We use the prompt (message ++ "[y/n]") action and feed its output to a function f:
f "y" should be an action which does nothing but produce True as output;
f "n" should be an action which does nothing but produce False as output;
anything else should restart the action (do the action again);
promptBoolean would look like this:
-- Incomplete version, some bits are missing:
promptBoolean :: String -> M Boolean
promptBoolean message = prompt (message ++ "[y/n]") >>= f
where f result = if result == "y"
then ???? -- We need here an action which does nothing but produce `True` as output
else if result=="n"
then ???? -- We need here an action which does nothing but produce `False` as output
else echo "Input not recognised, try again." >> promptBoolean
Producing a value without effect (return)
In order to fill the missing bits in our promptBoolean function, we need a way to represent dummy actions without any side effect but which only outputs a given value:
-- "return 5" is an action which does nothing but outputs 5
return :: (Monad m) => a -> m a
and we can now write out promptBoolean function:
promptBoolean :: String -> Prompt Boolean
promptBoolean message :: prompt (message ++ "[y/n]") >>= f
where f result = if result=="y"
then return True
else if result=="n"
then return False
else echo "Input not recognised, try again." >> promptBoolean message
By composing those two simple actions (promptBoolean, echo) we can define any kind of dialogue between the user and your program (the actions of the program are deterministic as our monad does not have a "randomness effect").
promptInt :: String -> M Int
promptInt = ... -- similar
-- Classic "guess a number game/dialogue"
guess :: Int -> m()
guess n = promptInt "Guess:" m -> f
where f m = if m == n
then echo "Found"
else (if m > n
then echo "Too big"
then echo "Too small") >> guess n
The operations of a monad
A Monad is a set of actions which can be composed with the return and >>= operators:
>>= for action composition;
return for producing a value without any (side-)effect.
These two operators are the minimal operators needed to define a Monad.
In Haskell, the >> operator is needed as well but it can in fact be derived from >>=:
(>>): Monad m => m a -> m b -> m b
a >> b = a >>= f
where f x = b
In Haskell, an extra fail operator is need as well but this is really a hack (and it might be removed from Monad in the future).
This is the Haskell definition of a Monad:
class Monad m where
return :: m a
(>>=) :: m a -> (a -> m b) -> m b
(>>) :: m a -> m b -> m b -- can be derived from (>>=)

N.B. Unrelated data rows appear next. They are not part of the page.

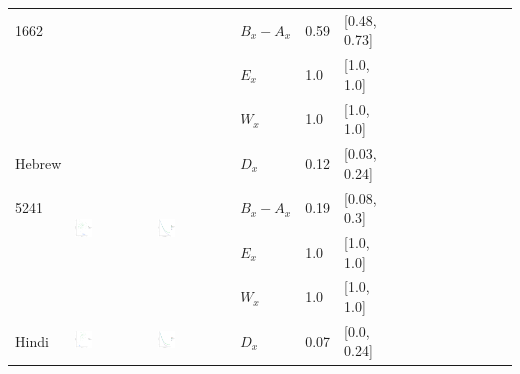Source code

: \documentclass[11pt,letterpaper]{article}
\begin{document}
\begin{longtable}{lllllllllllllll}
1662  &    &    &  $B_x-A_x$  &  0.59  &  [0.48, 0.73]  \\ 
  &    &    &  $E_x$  &  1.0  &  [1.0, 1.0]  \\ 
  &    &    &  $W_x$  &  1.0  &  [1.0, 1.0]  \\ [10.25ex] \hline
Hebrew  &  \multirow{4}{*}{\includegraphics[width=0.25\textwidth]{figures/Hebrew-entropy-memory.pdf}}  &  \multirow{4}{*}{\includegraphics[width=0.25\textwidth]{figures/Hebrew-listener-surprisal-memory.pdf}}  &  $D_x$  &  0.12  &  [0.03, 0.24]  \\ 
5241  &    &    &  $B_x-A_x$  &  0.19  &  [0.08, 0.3]  \\ 
  &    &    &  $E_x$  &  1.0  &  [1.0, 1.0]  \\ 
  &    &    &  $W_x$  &  1.0  &  [1.0, 1.0]  \\ [10.25ex] \hline
Hindi  &  \multirow{4}{*}{\includegraphics[width=0.25\textwidth]{figures/Hindi-entropy-memory.pdf}}  &  \multirow{4}{*}{\includegraphics[width=0.25\textwidth]{figures/Hindi-listener-surprisal-memory.pdf}}  &  $D_x$  &  0.07  &  [0.0, 0.24]  \\ 

\end{longtable}
\end{document}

fail :: String -> m a -- mostly a hack
Actions are first-class
One great thing about monads is that actions are first-class. You can take them in a variable, you can define function which take actions as input and produce some other actions as output. For example, we can define a while operator:
-- while x y : does action y while action x output True
while :: (Monad m) => m Boolean -> m a -> m ()
while x y = x >>= f
where f True = y >> while x y
f False = return ()
Summary
A Monad is a set of actions in some domain. The monad/domain define the kind of "effects" which are possible. The >> and >>= operators represent sequencing of actions and monadic expression may be used to represent any kind of "imperative (sub)program" in your (functional) Haskell program.
The great things are that:
you can design your own Monad which supports the features and effects that you want
see Prompt for an example of a "dialogue only subprogram",
see Rand for an example of "sampling only subprogram";
you can write your own control structures (while, throw, catch or more exotic ones) as functions taking actions and composing them in some way to produce a bigger macro-actions.
MonadRandom
A good way of understanding monads, is the MonadRandom package. The Rand monad is made of actions whose output can be random (the effect is randomness). An action in this monad is some kind of random variable (or more exactly a sampling process):
-- Sample an Int from some distribution
action :: Rand Int
Using Rand to do some sampling/random algorithms is quite interesting because you have random variables as first class values:
-- Estimate mean by sampling nsamples times the random variable x
sampleMean :: Real a => Int -> m a -> m a
sampleMean n x = ...
In this setting, the sequence function from Prelude,
sequence :: Monad m => [m a] -> m [a]
becomes
sequence :: [Rand a] -> Rand [a]
It creates a random variable obtained by sampling independently from a list of random variables.
There are three main observations concerning the IO monad:
1) You can't get values out of it. Other types like Maybe might allow to extract values, but neither the monad class interface itself nor the IO data type allow it.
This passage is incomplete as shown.